DeepMind's MuZero conquers and learns the rules as it does

Albert Einstein once said, "You have to learn the rules of the game, and then you have to play better than anyone else." That could well be the motto at DeepMind, as a new report reveals it has developed a program that can master complex games without even knowing the rules.

DeepMind, a subsidiary of Alphabet, has previously made groundbreaking strides using reinforcement learning to teach programs to master the Chinese board game Go and the Japanese strategy game Shogi, as well as chess and challenging Atari video games. In all those instances, computers were given the rules of the game.

But Nature reported today that DeepMind's MuZero has accomplished the same feats—and in some instances, beat the earlier programs—without first learning the rules.

Programmers at DeepMind relied on a principle called "look-ahead search." With that approach, MuZero assesses a number of potential moves based on how an opponent would respond. While there would likely be a staggering number of potential moves in complex games such as chess, MuZero prioritizes the most relevant and most likely maneuvers, learning from successful gambits and avoiding ones that failed.

When performing against Atari's Ms. Pac-Man, MuZero was restricted to considering only six or seven potential future moves, yet still performed admirably, according to researchers.

"For the first time, we actually have a system that is able to build its own understanding of how the world works and use that understanding to do this kind of sophisticated look-ahead planning that you've previously seen for games like chess," said DeepMind's principal research scientist David Silver. MuZero can "start from nothing, and just through trial and error, both discover the rules of the world and use those rules to achieve kind of superhuman performance."

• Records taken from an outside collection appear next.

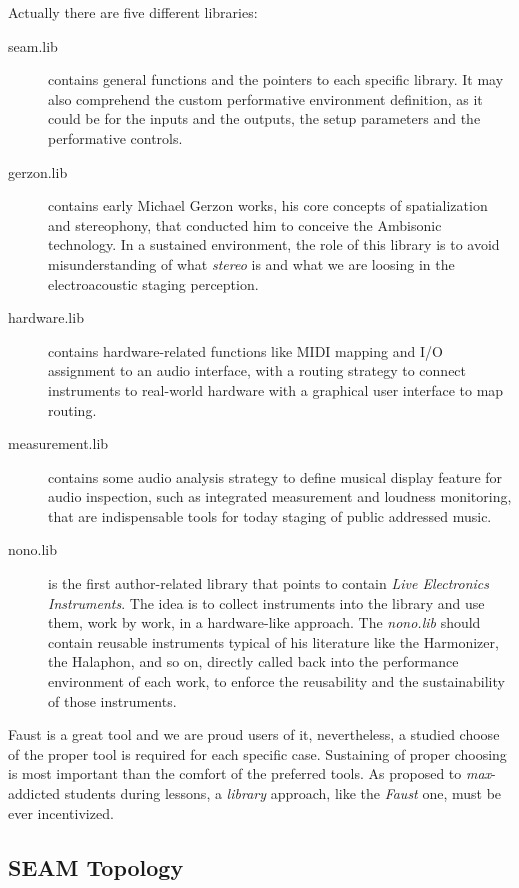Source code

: \documentclass[twoside,a4paper]{article}
\begin{document}
Actually there are five different libraries:
\begin{description}
  \item[seam.lib] contains general functions and the pointers to each specific library. It may also comprehend the custom performative environment definition, as it could be for the inputs and the outputs, the setup parameters and the performative controls.
  \item[gerzon.lib] contains early Michael Gerzon works, his core concepts of spatialization and stereophony, that conducted him to conceive the Ambisonic technology. In a sustained environment, the role of this library is to avoid misunderstanding of what \emph{stereo} is \cite{ab58} and what we are loosing in the electroacoustic staging perception. 
  \item[hardware.lib] contains hardware-related functions like MIDI mapping and I/O assignment to an audio interface, with a routing strategy to connect instruments to real-world hardware with a graphical user interface to map routing.
  \item[measurement.lib] contains some audio analysis strategy to define musical display feature for audio inspection, such as integrated measurement and loudness monitoring, that are indispensable tools for today staging of public addressed music.
  \item[nono.lib] is the first author-related library that points to contain \emph{Live Electronics Instruments}. The idea is to collect instruments into the library and use them, work by work, in a hardware-like approach. The \emph{nono.lib} should contain reusable instruments typical of his literature like the Harmonizer, the Halaphon, and so on, directly called back into the performance environment of each work, to enforce the reusability and the sustainability of those instruments. 
\end{description}

Faust is a great tool and we are proud users of it, nevertheless, a studied choose of the proper tool is required for each specific case. Sustaining of proper choosing is most important than the comfort of the preferred tools. As proposed to \emph{max}-addicted students during lessons, a \emph{library} approach, like the \emph{Faust} one, must be ever incentivized.


\subsection{SEAM Topology}
\end{document}
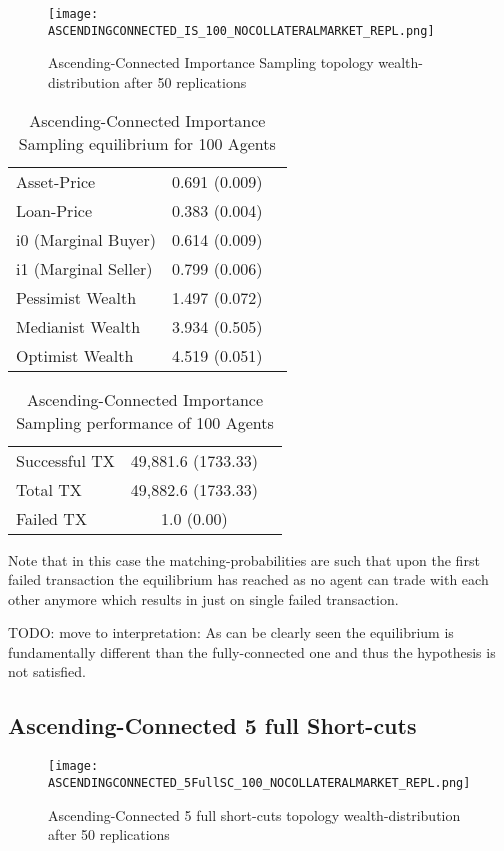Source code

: \documentclass[Bachelorarbeit.tex]{subfiles}
\begin{document}
\begin{figure}[!htbp]
	\centering
  \texttt{[image: ASCENDINGCONNECTED\_IS\_100\_NOCOLLATERALMARKET\_REPL.png]}
	\caption{Ascending-Connected Importance Sampling topology wealth-distribution after 50 replications}
	\label{fig1}
\end{figure}

\begin{table}[h]
	\caption{Ascending-Connected Importance Sampling equilibrium for 100 Agents}
	\centering
	\begin{tabular} { l c r }
		\hline
		Asset-Price & 0.691 (0.009) \\
		Loan-Price & 0.383 (0.004) \\
		i0 (Marginal Buyer) & 0.614 (0.009) \\
		i1 (Marginal Seller) & 0.799 (0.006) \\
		Pessimist Wealth & 1.497 (0.072) \\
		Medianist Wealth & 3.934 (0.505) \\
		Optimist Wealth & 4.519 (0.051) \\
		\hline
	\end{tabular}
\end{table} 

\begin{table}[h]
	\caption{Ascending-Connected Importance Sampling performance of 100 Agents}
	\centering
	\begin{tabular} { l c r }
		\hline
		Successful TX & 49,881.6 (1733.33) \\
		Total TX & 49,882.6 (1733.33) \\
		Failed TX & 1.0 (0.00) \\
		\hline
	\end{tabular}
\end{table}

Note that in this case the matching-probabilities are such that upon the first failed transaction the equilibrium has reached as no agent can trade with each other anymore which results in just on single failed transaction.

TODO: move to interpretation: As can be clearly seen the equilibrium is fundamentally different than the fully-connected one and thus the hypothesis is not satisfied.

\subsection{Ascending-Connected 5 full Short-cuts }
\begin{figure}[!htbp]
	\centering
  \texttt{[image: ASCENDINGCONNECTED\_5FullSC\_100\_NOCOLLATERALMARKET\_REPL.png]}
	\caption{Ascending-Connected 5 full short-cuts topology wealth-distribution after 50 replications}
	\label{fig1}
\end{figure}
\end{document}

Silver envisions greater applications for MuZero than mere games. Progress has already been made on video compression, a challenging task considering the huge number of varying video formats and numerous modes of compression. So far, they have achieved a 5% improvement in compression, no small feat for the company owned by Google, which also handles the gigantic cache of videos on the world's second-most popular web site, YouTube, where a billion hours of content are viewed daily. (The No. 1 web site? Google.)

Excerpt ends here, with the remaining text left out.